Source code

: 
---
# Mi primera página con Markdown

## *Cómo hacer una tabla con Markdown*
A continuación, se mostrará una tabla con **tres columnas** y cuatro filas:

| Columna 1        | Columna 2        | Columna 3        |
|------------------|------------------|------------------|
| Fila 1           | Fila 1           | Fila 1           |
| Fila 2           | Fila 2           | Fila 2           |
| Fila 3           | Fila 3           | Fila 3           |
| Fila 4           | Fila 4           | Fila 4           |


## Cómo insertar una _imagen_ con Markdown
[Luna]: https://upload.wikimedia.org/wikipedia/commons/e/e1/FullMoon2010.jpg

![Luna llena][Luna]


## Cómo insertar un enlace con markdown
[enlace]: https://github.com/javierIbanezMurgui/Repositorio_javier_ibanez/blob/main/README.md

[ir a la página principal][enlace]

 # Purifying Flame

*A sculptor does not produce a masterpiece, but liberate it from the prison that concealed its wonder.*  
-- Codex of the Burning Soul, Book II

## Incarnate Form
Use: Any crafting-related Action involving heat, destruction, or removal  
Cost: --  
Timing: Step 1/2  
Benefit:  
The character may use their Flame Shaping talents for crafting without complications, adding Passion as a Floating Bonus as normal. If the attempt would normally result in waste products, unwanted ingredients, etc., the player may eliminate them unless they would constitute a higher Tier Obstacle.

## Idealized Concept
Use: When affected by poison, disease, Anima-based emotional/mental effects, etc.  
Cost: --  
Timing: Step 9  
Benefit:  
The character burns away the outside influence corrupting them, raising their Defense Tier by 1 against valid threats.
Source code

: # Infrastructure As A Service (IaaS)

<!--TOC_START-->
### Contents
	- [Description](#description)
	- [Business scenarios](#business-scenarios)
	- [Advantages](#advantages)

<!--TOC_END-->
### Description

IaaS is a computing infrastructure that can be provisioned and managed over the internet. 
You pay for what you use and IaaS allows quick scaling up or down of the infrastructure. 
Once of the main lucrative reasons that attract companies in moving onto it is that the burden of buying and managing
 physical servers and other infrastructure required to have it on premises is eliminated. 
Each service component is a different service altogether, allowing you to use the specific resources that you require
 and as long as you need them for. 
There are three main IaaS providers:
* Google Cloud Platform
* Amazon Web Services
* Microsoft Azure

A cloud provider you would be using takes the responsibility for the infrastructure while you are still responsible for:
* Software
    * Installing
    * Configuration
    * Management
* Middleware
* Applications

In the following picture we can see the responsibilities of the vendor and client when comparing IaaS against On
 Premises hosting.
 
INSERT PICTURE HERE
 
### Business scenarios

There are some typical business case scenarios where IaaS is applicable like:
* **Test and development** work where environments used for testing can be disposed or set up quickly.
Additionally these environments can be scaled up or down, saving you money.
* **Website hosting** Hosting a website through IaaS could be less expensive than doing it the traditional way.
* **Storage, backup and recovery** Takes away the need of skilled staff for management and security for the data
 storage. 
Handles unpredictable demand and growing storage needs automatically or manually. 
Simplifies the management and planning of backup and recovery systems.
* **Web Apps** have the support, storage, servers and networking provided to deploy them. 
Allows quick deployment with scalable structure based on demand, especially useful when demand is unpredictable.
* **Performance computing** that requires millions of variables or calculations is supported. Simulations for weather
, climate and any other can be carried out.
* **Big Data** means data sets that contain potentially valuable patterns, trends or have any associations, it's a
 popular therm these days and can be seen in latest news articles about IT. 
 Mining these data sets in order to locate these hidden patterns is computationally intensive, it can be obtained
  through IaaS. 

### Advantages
....................
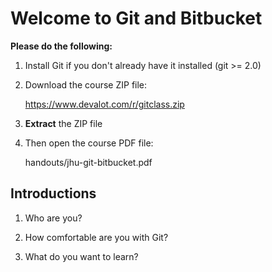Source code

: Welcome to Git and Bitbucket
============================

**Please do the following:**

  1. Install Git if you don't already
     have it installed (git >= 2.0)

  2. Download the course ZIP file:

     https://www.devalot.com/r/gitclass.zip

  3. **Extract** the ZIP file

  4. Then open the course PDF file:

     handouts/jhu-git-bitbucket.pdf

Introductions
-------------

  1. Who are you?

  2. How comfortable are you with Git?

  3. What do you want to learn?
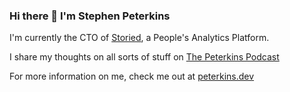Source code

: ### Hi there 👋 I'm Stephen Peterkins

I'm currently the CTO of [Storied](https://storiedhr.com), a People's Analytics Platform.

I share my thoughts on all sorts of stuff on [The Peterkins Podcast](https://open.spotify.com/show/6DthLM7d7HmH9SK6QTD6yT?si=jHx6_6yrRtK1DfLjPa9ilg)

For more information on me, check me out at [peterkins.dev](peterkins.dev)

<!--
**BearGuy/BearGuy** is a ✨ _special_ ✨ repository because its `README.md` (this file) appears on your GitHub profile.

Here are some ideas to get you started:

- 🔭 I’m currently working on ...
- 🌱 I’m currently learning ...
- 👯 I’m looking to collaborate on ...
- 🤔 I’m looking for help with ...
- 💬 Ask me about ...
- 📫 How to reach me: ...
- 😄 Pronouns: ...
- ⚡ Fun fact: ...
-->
....................
▶ **What you have to do**: Above are the lines; repeat exactly the ones from the line containing "Timing: Step 9" down to the line containing "### Business scenarios", both inclusive.

▶ **Task result**:
Timing: Step 9  
Benefit:  
The character burns away the outside influence corrupting them, raising their Defense Tier by 1 against valid threats.
Source code

: # Infrastructure As A Service (IaaS)

<!--TOC_START-->
### Contents
	- [Description](#description)
	- [Business scenarios](#business-scenarios)
	- [Advantages](#advantages)

<!--TOC_END-->
### Description

IaaS is a computing infrastructure that can be provisioned and managed over the internet. 
You pay for what you use and IaaS allows quick scaling up or down of the infrastructure. 
Once of the main lucrative reasons that attract companies in moving onto it is that the burden of buying and managing
 physical servers and other infrastructure required to have it on premises is eliminated. 
Each service component is a different service altogether, allowing you to use the specific resources that you require
 and as long as you need them for. 
There are three main IaaS providers:
* Google Cloud Platform
* Amazon Web Services
* Microsoft Azure

A cloud provider you would be using takes the responsibility for the infrastructure while you are still responsible for:
* Software
    * Installing
    * Configuration
    * Management
* Middleware
* Applications

In the following picture we can see the responsibilities of the vendor and client when comparing IaaS against On
 Premises hosting.
 
INSERT PICTURE HERE
 
### Business scenarios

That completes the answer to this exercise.